Task directions —
For each line below with the word "pmatrix", write out a copy.
##########
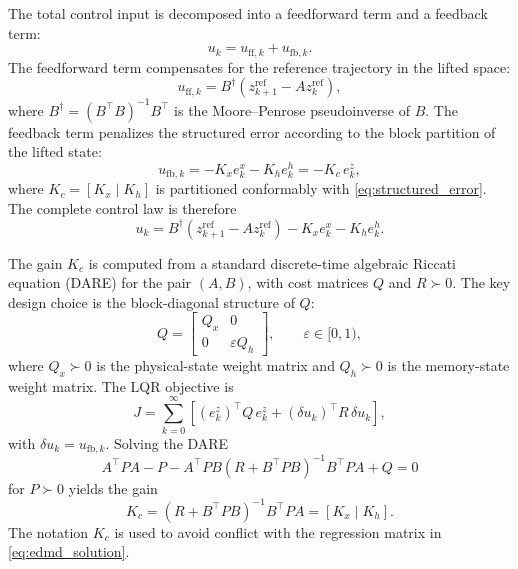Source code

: \documentclass[journal]{IEEEtran}
\begin{document}
The total control input is decomposed into a feedforward term and a feedback term:
\begin{equation}
    u_k = u_{\mathrm{ff},k} + u_{\mathrm{fb},k}.
    \label{eq:ctrl_decomp}
\end{equation}
The feedforward term compensates for the reference trajectory in the lifted space:
\begin{equation}
    u_{\mathrm{ff},k} = B^\dagger\!\left(z_{k+1}^{\mathrm{ref}} - A z_k^{\mathrm{ref}}\right),
    \label{eq:feedforward}
\end{equation}
where $B^\dagger = (B^\top B)^{-1}B^\top$ is the Moore--Penrose pseudoinverse of $B$. The feedback term penalizes the structured error according to the block partition of the lifted state:
\begin{equation}
    u_{\mathrm{fb},k} = -K_x e_k^x - K_h e_k^h = -K_c\, e_k^z,
    \label{eq:hierarchical_fb}
\end{equation}
where $K_c = [K_x\;|\;K_h]$ is partitioned conformably with \eqref{eq:structured_error}. The complete control law is therefore
\begin{equation}
    u_k = B^\dagger\!\left(z_{k+1}^{\mathrm{ref}} - A z_k^{\mathrm{ref}}\right) - K_x e_k^x - K_h e_k^h.
    \label{eq:full_ctrl}
\end{equation}

The gain $K_c$ is computed from a standard discrete-time algebraic Riccati equation (DARE) for the pair $(A,B)$, with cost matrices $Q$ and $R \succ 0$. The key design choice is the block-diagonal structure of $Q$:
\begin{equation}
    Q = \begin{bmatrix} Q_x & 0 \\ 0 & \varepsilon Q_h \end{bmatrix},
    \qquad \varepsilon \in [0,1),
    \label{eq:block_diag_Q}
\end{equation}
where $Q_x \succ 0$ is the physical-state weight matrix and $Q_h \succ 0$ is the memory-state weight matrix. The LQR objective is
\begin{equation}
    J = \sum_{k=0}^{\infty}
    \left[(e_k^z)^\top Q\, e_k^z + (\delta u_k)^\top R\,\delta u_k\right],
    \label{eq:lqr_objective}
\end{equation}
with $\delta u_k = u_{\mathrm{fb},k}$. Solving the DARE
\begin{equation}
    A^\top P A - P - A^\top P B(R + B^\top P B)^{-1}B^\top P A + Q = 0
    \label{eq:dare}
\end{equation}
for $P \succ 0$ yields the gain
\begin{equation}
    K_c = (R + B^\top P B)^{-1}B^\top P A = [K_x\;|\;K_h].
    \label{eq:lqr_gain}
\end{equation}
The notation $K_c$ is used to avoid conflict with the regression matrix in \eqref{eq:edmd_solution}.
\end{document}
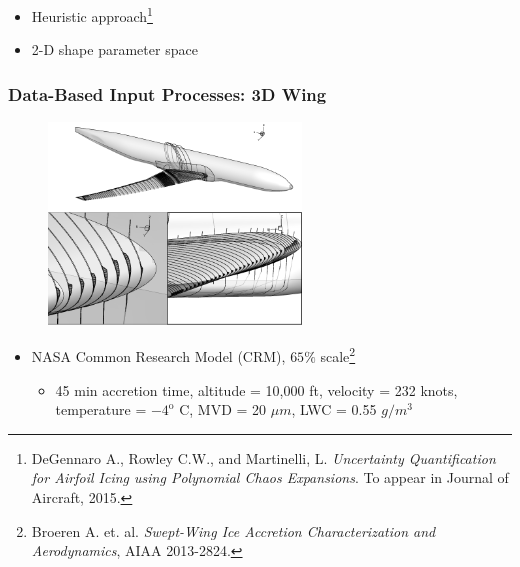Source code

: \documentclass[9pt]{beamer}
\begin{document}
\begin{frame}
\begin{itemize}
\item Heuristic approach\footnote{DeGennaro A., Rowley C.W., and Martinelli,
L. \emph{Uncertainty Quantification for Airfoil Icing using Polynomial Chaos Expansions}. To appear in Journal of Aircraft, 2015.
 }
\item 2-D shape parameter space
\end{itemize}
\end{frame}
\begin{frame}
\frametitle{Data-Based Input Processes: 3D Wing}
\label{sec-2-2}

\begin{figure}
  \centering
  \includegraphics[width=0.6\textwidth]{CRMHorn}
\end{figure}

\begin{itemize}
\item NASA Common Research Model (CRM), $65\%$ scale\footnote{Broeren A. et. al. \emph{Swept-Wing Ice Accretion Characterization and Aerodynamics}, AIAA 2013-2824.
 }
\begin{itemize}
\item 45 min accretion time, altitude = 10,000 ft, velocity = 232 knots,
    temperature = $-4^{\text{o}}$ C, MVD = 20 $\mu m$, LWC = 0.55
    $g/m^3$
\end{itemize}
\end{itemize}
\end{frame}
\end{document}
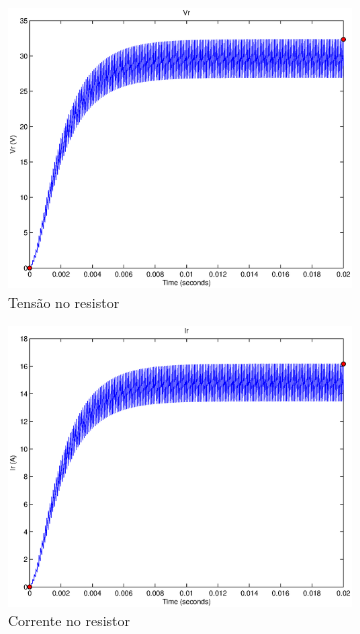 \documentclass{article}
\begin{document}
\begin{figure}[H]
	\centering
	\begin{subfigure}[b]{0.4\linewidth}
		\includegraphics[width=\linewidth]{matlab/boost/b_vr}
		\caption{Tensão no resistor}
	\end{subfigure}
	\begin{subfigure}[b]{0.4\linewidth}
		\centering
		\includegraphics[width=\linewidth]{matlab/boost/b_ir}
		\caption{Corrente no resistor}
	\end{subfigure}
	\begin{subfigure}[b]{0.4\linewidth}

\end{subfigure}
\end{figure}
\end{document}
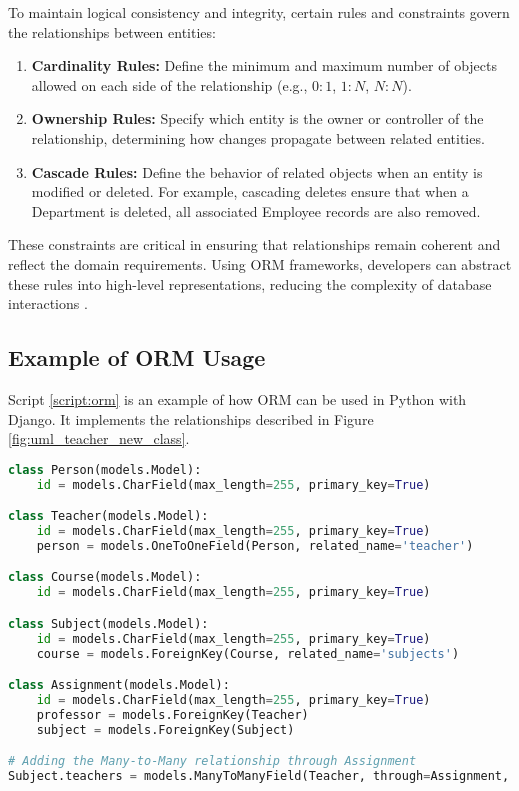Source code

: To maintain logical consistency and integrity, certain rules and constraints govern the relationships between entities:
\begin{enumerate}
    \item \textbf{Cardinality Rules:} Define the minimum and maximum number of objects allowed on each side of the relationship (e.g., \(0:1\), \(1:N\), \(N:N\)).
    \item \textbf{Ownership Rules:} Specify which entity is the owner or controller of the relationship, determining how changes propagate between related entities.
    \item \textbf{Cascade Rules:} Define the behavior of related objects when an entity is modified or deleted. For example, cascading deletes ensure that when a {Department} is deleted, all associated {Employee} records are also removed.
\end{enumerate}

These constraints are critical in ensuring that relationships remain coherent and reflect the domain requirements. Using ORM frameworks, developers can abstract these rules into high-level representations, reducing the complexity of database interactions \cite{larman2004applying}.


\subsection{Example of ORM Usage}
Script \ref{script:orm} is an example of how ORM can be used in Python with Django. It implements the relationships described in Figure \ref{fig:uml_teacher_new_class}.


\begin{lstlisting}[language=Python, caption={Example of ORM usage in Python with Django.}, label={script:orm}]
class Person(models.Model):
    id = models.CharField(max_length=255, primary_key=True)

class Teacher(models.Model):
    id = models.CharField(max_length=255, primary_key=True)
    person = models.OneToOneField(Person, related_name='teacher')

class Course(models.Model):
    id = models.CharField(max_length=255, primary_key=True)

class Subject(models.Model):
    id = models.CharField(max_length=255, primary_key=True)
    course = models.ForeignKey(Course, related_name='subjects')

class Assignment(models.Model):
    id = models.CharField(max_length=255, primary_key=True)
    professor = models.ForeignKey(Teacher)
    subject = models.ForeignKey(Subject)

# Adding the Many-to-Many relationship through Assignment
Subject.teachers = models.ManyToManyField(Teacher, through=Assignment, related_name='subjects')

\end{lstlisting}

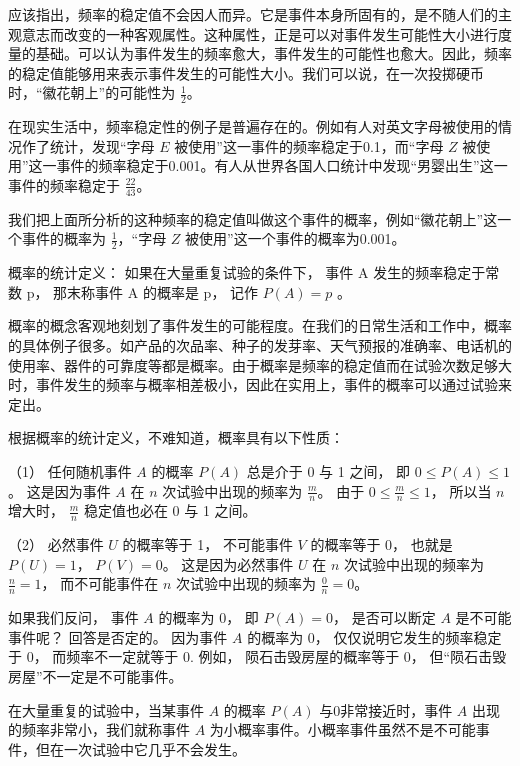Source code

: 应该指出，频率的稳定值不会因人而异。它是事件本身所固有的，是不随人们的主观意志而改变的一种客观属性。这种属性，正是可以对事件发生可能性大小进行度量的基础。可以认为事件发生的频率愈大，事件发生的可能性也愈大。因此，频率的稳定值能够用来表示事件发生的可能性大小。我们可以说，在一次投掷硬币时，``徽花朝上''的可能性为
\(\frac{1}{2}\)。

在现实生活中，频率稳定性的例子是普遍存在的。例如有人对英文字母被使用的情况作了统计，发现``字母
\(E\) 被使用''这一事件的频率稳定于0.1，而``字母 \(Z\)
被使用''这一事件的频率稳定于0.001。有人从世界各国人口统计中发现``男婴出生''这一事件的频率稳定于
\(\frac{22}{43}\)。

我们把上面所分析的这种频率的稳定值叫做这个事件的概率，例如``徽花朝上''这一个事件的概率为
\(\frac{1}{2}\)，``字母 \(Z\) 被使用''这一个事件的概率为0.001。

概率的统计定义： 如果在大量重复试验的条件下， 事件 A
发生的频率稳定于常数 p， 那末称事件 A 的概率是 p， 记作 \(P(A) = p\) 。

概率的概念客观地刻划了事件发生的可能程度。在我们的日常生活和工作中，概率的具体例子很多。如产品的次品率、种子的发芽率、天气预报的准确率、电话机的使用率、器件的可靠度等都是概率。由于概率是频率的稳定值而在试验次数足够大时，事件发生的频率与概率相差极小，因此在实用上，事件的概率可以通过试验来定出。

根据概率的统计定义，不难知道，概率具有以下性质：

（1） 任何随机事件 \(A\) 的概率 \(P(A)\) 总是介于 0 与 1 之间， 即
\(0 \leqslant P(A) \leqslant 1\)。 这是因为事件 \(A\) 在 \(n\)
次试验中出现的频率为 \(\frac{m}{n}\)。 由于
\(0 \leqslant \frac{m}{n} \leqslant 1\)， 所以当 \(n\) 增大时，
\(\frac{m}{n}\) 稳定值也必在 0 与 1 之间。

（2） 必然事件 \(U\) 的概率等于 1， 不可能事件 \(V\) 的概率等于 0，
也就是 \(P(U) = 1\)， \(P(V) = 0\)。 这是因为必然事件 \(U\) 在 \(n\)
次试验中出现的频率为 \(\frac{n}{n} = 1\)， 而不可能事件在 \(n\)
次试验中出现的频率为 \(\frac{0}{n} = 0\)。

如果我们反问， 事件 \(A\) 的概率为 0， 即 \(P(A) = 0\)， 是否可以断定
\(A\) 是不可能事件呢？ 回答是否定的。 因为事件 \(A\) 的概率为 0，
仅仅说明它发生的频率稳定于 0， 而频率不一定就等于 0. 例如，
陨石击毁房屋的概率等于 0， 但``陨石击毁房屋''不一定是不可能事件。

在大量重复的试验中，当某事件 \(A\) 的概率 \(P(A)\) 与0非常接近时，事件
\(A\) 出现的频率非常小，我们就称事件 \(A\)
为小概率事件。小概率事件虽然不是不可能事件，但在一次试验中它几乎不会发生。

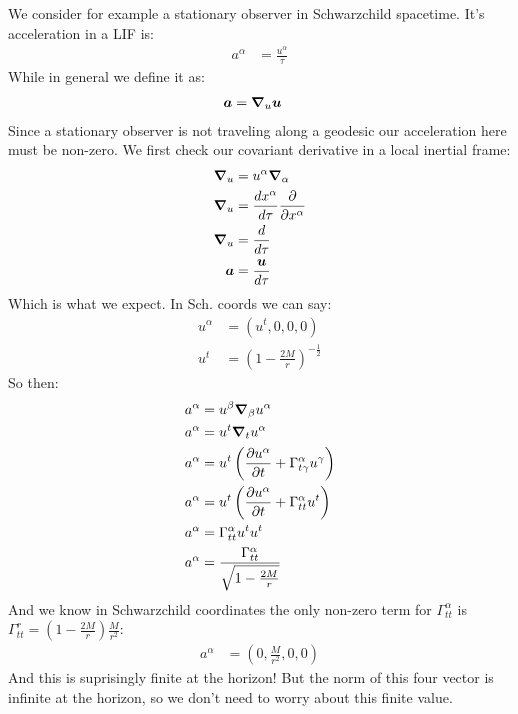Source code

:We consider for example a stationary observer in Schwarzchild spacetime. It's acceleration in a LIF is:
\begin{align*}
	a^\alpha &= \frac{u^\alpha}{\tau}
\end{align*}
While in general we define it as:
\begin{align*}
	\bm{a} &= \bm{\nabla}_u\bm{u}
\end{align*}
Since a stationary observer is not traveling along a geodesic our acceleration here must be non-zero.
We first check our covariant derivative in a local inertial frame:
\begin{align*}
	\bm{\nabla}_u &= u^\alpha \bm{\nabla}_\alpha \\
	\bm{\nabla}_u &= \frac{dx^\alpha}{d\tau} \frac{\partial }{\partial x^\alpha} \\
	\bm{\nabla}_u &= \frac{d}{d\tau} \\
	\bm{a} &= \frac{\bm{u}}{d\tau}
\end{align*}
Which is what we expect. In Sch. coords we can say:
\begin{align*}
	u^\alpha &= (u^t,0,0,0) \\
	u^t &= \left(1 - \frac{2M}{r}\right)^{-\frac{1}{2}}
\end{align*}
So then:
\begin{align*}
	a^\alpha &= u^\beta \bm{\nabla}_\beta u^\alpha \\
	a^\alpha &= u^t \bm{\nabla}_t u^\alpha \\
	a^\alpha &= u^t \left(\frac{\partial u^\alpha}{\partial t} + \Gamma^\alpha_{t\gamma} u^\gamma\right) \\
	a^\alpha &= u^t \left(\frac{\partial u^\alpha}{\partial t} + \Gamma^\alpha_{tt} u^t\right) \\
	a^\alpha &= \Gamma^\alpha_{tt} u^tu^t \\ 
	a^\alpha &= \frac{\Gamma^\alpha_{tt}}{\sqrt{1-\frac{2M}{r}}}
\end{align*}
And we know in Schwarzchild coordinates the only non-zero term for $\Gamma^\alpha_{tt}$ is $\Gamma^r_{tt}= \left(1-\frac{2M}{r}\right)\frac{M}{r^2}$:
\begin{align*}
	a^\alpha &= (0,\frac{M}{r^2},0,0)
\end{align*}
And this is suprisingly finite at the horizon! But the norm of this four vector is infinite at the horizon, so we don't need to worry about this finite value.

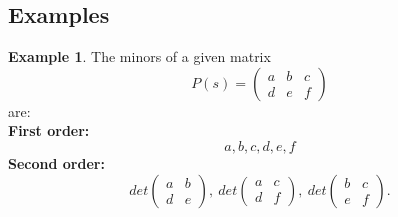 \documentclass[a4paper,12 pt]{article}
\numberwithin{equation}{section}
\theoremstyle{definition}
\newtheorem{bsp}{Example}
\theoremstyle{remark}
\theoremstyle{definition}
\theoremstyle{definition}
\theoremstyle{definition}
\theoremstyle{remark}
\begin{document}
\subsection{Examples}
\begin{bsp}
The minors of a given matrix
\begin{equation*} P(s) = \begin{pmatrix}a & b & c \\ d & e & f\end{pmatrix}
\end{equation*}
are:\\
\textbf{First order:}
$$ a, b, c, d, e, f$$
\textbf{Second order:}
\begin{equation*} det\begin{pmatrix}a & b \\ d & e\end{pmatrix}, \ det\begin{pmatrix}a & c \\ d & f\end{pmatrix}, \ det \begin{pmatrix}b & c \\ e & f\end{pmatrix}.
\end{equation*}
\end{bsp}
\newpage
\end{document}
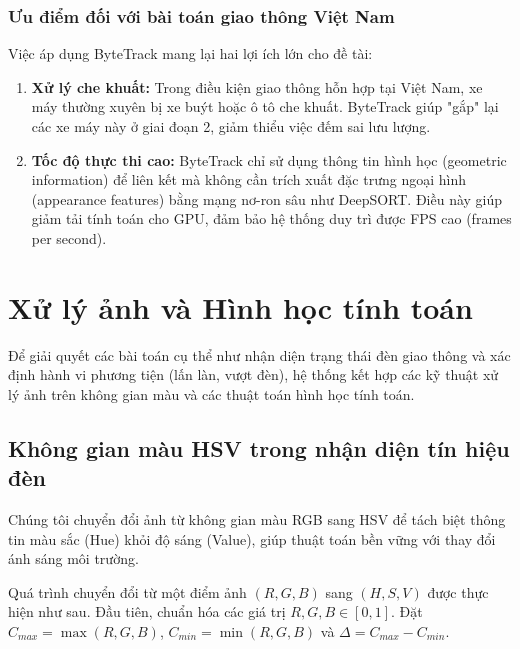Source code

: \subsubsection{Ưu điểm đối với bài toán giao thông Việt Nam}
Việc áp dụng ByteTrack mang lại hai lợi ích lớn cho đề tài:
\begin{enumerate}
    \item \textbf{Xử lý che khuất:} Trong điều kiện giao thông hỗn hợp tại Việt Nam, xe máy thường xuyên bị xe buýt hoặc ô tô che khuất. ByteTrack giúp "gắp" lại các xe máy này ở giai đoạn 2, giảm thiểu việc đếm sai lưu lượng.
    \item \textbf{Tốc độ thực thi cao:} ByteTrack chỉ sử dụng thông tin hình học (geometric information) để liên kết mà không cần trích xuất đặc trưng ngoại hình (appearance features) bằng mạng nơ-ron sâu như DeepSORT. Điều này giúp giảm tải tính toán cho GPU, đảm bảo hệ thống duy trì được FPS cao (frames per second).
\end{enumerate}

\section{Xử lý ảnh và Hình học tính toán}
\label{sec:cv_geometry}

Để giải quyết các bài toán cụ thể như nhận diện trạng thái đèn giao thông và xác định hành vi phương tiện (lấn làn, vượt đèn), hệ thống kết hợp các kỹ thuật xử lý ảnh trên không gian màu và các thuật toán hình học tính toán.

\subsection{Không gian màu HSV trong nhận diện tín hiệu đèn}
Chúng tôi chuyển đổi ảnh từ không gian màu RGB sang HSV để tách biệt thông tin màu sắc (Hue) khỏi độ sáng (Value), giúp thuật toán bền vững với thay đổi ánh sáng môi trường.

Quá trình chuyển đổi từ một điểm ảnh $(R, G, B)$ sang $(H, S, V)$ được thực hiện như sau. Đầu tiên, chuẩn hóa các giá trị $R, G, B \in [0, 1]$. Đặt $C_{max} = \max(R, G, B)$, $C_{min} = \min(R, G, B)$ và $\Delta = C_{max} - C_{min}$.

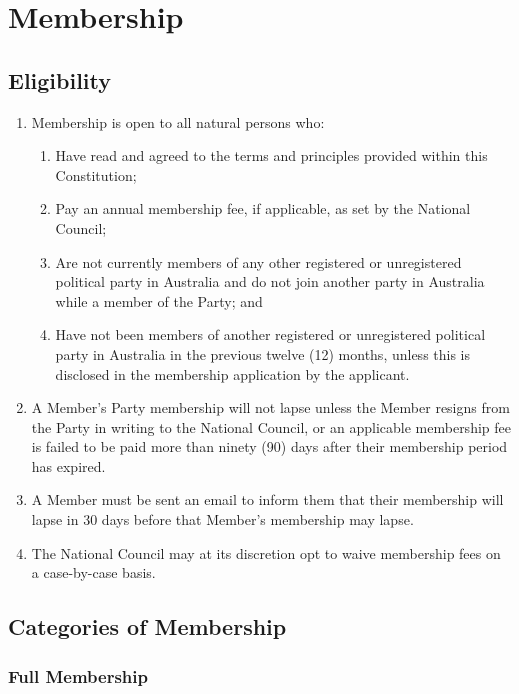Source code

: \documentclass[a4paper,titlepage,8.5pt]{article}
\begin{document}
\section{Membership}

\subsection{Eligibility}

\begin{enumerate}
\item Membership is open to all natural persons who:
\begin{enumerate}
\item Have read and agreed to the terms and principles provided within this Constitution;
\item Pay an annual membership fee, if applicable, as set by the National Council;
\item Are not currently members of any other registered or unregistered political party in Australia and do not join another party in Australia while a member of the Party; and
\item Have not been members of another registered or unregistered political party in Australia in the previous twelve (12) months, unless this is disclosed in the membership application by the applicant.
\end{enumerate}
\item A Member's Party membership will not lapse unless the Member resigns from the Party in writing to the National Council, or an applicable membership fee is failed to be paid more than ninety (90) days after their membership period has expired.
\item A Member must be sent an email to inform them that their membership will lapse in 30 days before that Member's membership may lapse.
\item The National Council may at its discretion opt to waive membership fees on a case-by-case basis.
\end{enumerate}

\subsection{Categories of Membership}

\subsubsection{Full Membership}
\end{document}
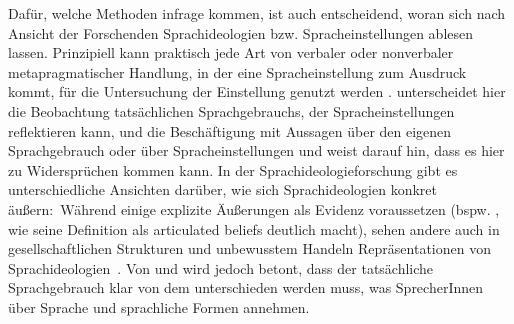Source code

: Dafür, welche Methoden infrage kommen, ist auch entscheidend, woran sich nach Ansicht der Forschenden Sprachideologien bzw. Spracheinstellungen ablesen lassen. 
Prinzipiell kann praktisch jede Art von verbaler oder nonverbaler metapragmatischer Handlung, in der eine Sprach\-ein\-stel\-lung zum Ausdruck kommt, für die Untersuchung der Einstellung genutzt werden \citep[s.][242]{Ajzen1989}. 
\citet[1320--1321]{Vandermeeren2005} unterscheidet hier die Beobachtung tatsächlichen Sprachgebrauchs, der Sprach\-ein\-stel\-lungen reflektieren kann, und die Beschäftigung mit Aussagen über den eigenen Sprachgebrauch oder über Spracheinstellungen und weist darauf hin, dass es hier zu Widersprüchen kommen kann. 
In der Sprachideologieforschung gibt es unterschiedliche Ansichten darüber, wie sich Sprachideologien konkret äußern:~W{\"a}hrend einige explizite {\"A}u{\ss}erungen als Evidenz voraussetzen (bspw. \citealp{Silverstein1979}, wie seine Definition als \glqq articulated beliefs\grqq{} deutlich macht), sehen andere auch in gesellschaftlichen Strukturen und unbewusstem Handeln Repr{\"a}sentationen von Sprachideologien~\citep[s.][57--58]{Woolard1994}. 
Von \citet[52]{Irvine1998} und \citet[43]{Silverstein.1976} wird jedoch betont, dass der tatsächliche Sprachgebrauch klar von dem unterschieden werden muss, was SprecherInnen {\"u}ber Sprache und sprachliche Formen annehmen. 

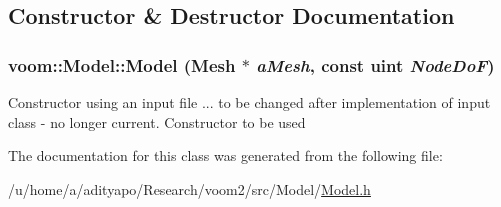 \subsection{Constructor \& Destructor Documentation}
\hypertarget{classvoom_1_1_model_aa9d7f41277483cb4141fcbb7556871a6}{
\subsubsection[{Model}]{\setlength{\rightskip}{0pt plus 5cm}voom::Model::Model ({\bf Mesh} $\ast$ {\em aMesh}, \/  const uint {\em NodeDoF})}}
\label{classvoom_1_1_model_aa9d7f41277483cb4141fcbb7556871a6}


Constructor using an input file ... to be changed after implementation of input class -\/ no longer current. Constructor to be used 

The documentation for this class was generated from the following file:\begin{DoxyCompactItemize}
\item 
/u/home/a/adityapo/Research/voom2/src/Model/\hyperlink{_model_8h}{Model.h}\end{DoxyCompactItemize}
##########
Written answer —
\begin{equation*} P(s) = \begin{pmatrix}a & b & c \\ d & e & f\end{pmatrix}
\begin{equation*} det\begin{pmatrix}a & b \\ d & e\end{pmatrix}, \ det\begin{pmatrix}a & c \\ d & f\end{pmatrix}, \ det \begin{pmatrix}b & c \\ e & f\end{pmatrix}.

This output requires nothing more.